There's a certain irony to exploiting an ethically questionable method to obtain a job and, once you've obtained that position, using your authority as a gatekeeper to attempt to prevent others from entering the same way.
I can't speak for them, but I would assume that jsiaajdsdaa still considered themselves qualified for their positions - even if they employed ethically questionable methods for passing the interviews. In the end isn't that all that matters given that's what these interviews are supposedly trying to measure?
What part of jsiaajdsdaa's process do you think is more efficient? To me it sounds less objective ("the goal is not so much to solve it") which seems like it would make the process less efficient when assessing candidates.
I think as a general rule the idea that you give someone something that they are unlikely to solve because they are not completely familiar with the problem space does measure some things well - specifically, how one performs with something new and unknown (a critical programming skill) and their ability to abstractly reason as opposed to having memorized some information.

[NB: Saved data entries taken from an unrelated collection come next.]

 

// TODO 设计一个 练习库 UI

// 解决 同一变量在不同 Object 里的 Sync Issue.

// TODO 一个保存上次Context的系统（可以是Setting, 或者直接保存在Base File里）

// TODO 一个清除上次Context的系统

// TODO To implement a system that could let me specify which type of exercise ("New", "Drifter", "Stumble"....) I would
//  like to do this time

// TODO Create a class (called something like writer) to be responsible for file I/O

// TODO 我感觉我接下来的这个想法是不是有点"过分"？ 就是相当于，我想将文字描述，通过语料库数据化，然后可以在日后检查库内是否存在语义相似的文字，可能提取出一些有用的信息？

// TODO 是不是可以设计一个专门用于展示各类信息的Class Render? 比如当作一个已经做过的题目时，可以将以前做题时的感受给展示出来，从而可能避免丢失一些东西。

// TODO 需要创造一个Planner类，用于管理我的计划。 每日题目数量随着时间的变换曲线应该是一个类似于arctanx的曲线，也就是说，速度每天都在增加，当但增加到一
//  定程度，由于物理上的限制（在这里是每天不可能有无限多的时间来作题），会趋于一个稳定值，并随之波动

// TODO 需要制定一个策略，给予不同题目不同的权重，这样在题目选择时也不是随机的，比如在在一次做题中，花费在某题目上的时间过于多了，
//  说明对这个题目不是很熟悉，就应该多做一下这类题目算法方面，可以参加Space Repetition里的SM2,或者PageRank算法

Although for other things related to the job not that useful.
That said I was talking about your comment that it was somewhat unethical; they didn't so much think that they gamed the system but that the system was so inefficient at doing what it should do that someone had to fit themselves to the system to get in.
Or tyrants gatekeeping future tyrants, or mature bears killing/eating younger bears to make their own life easier in the future (food and access to sex).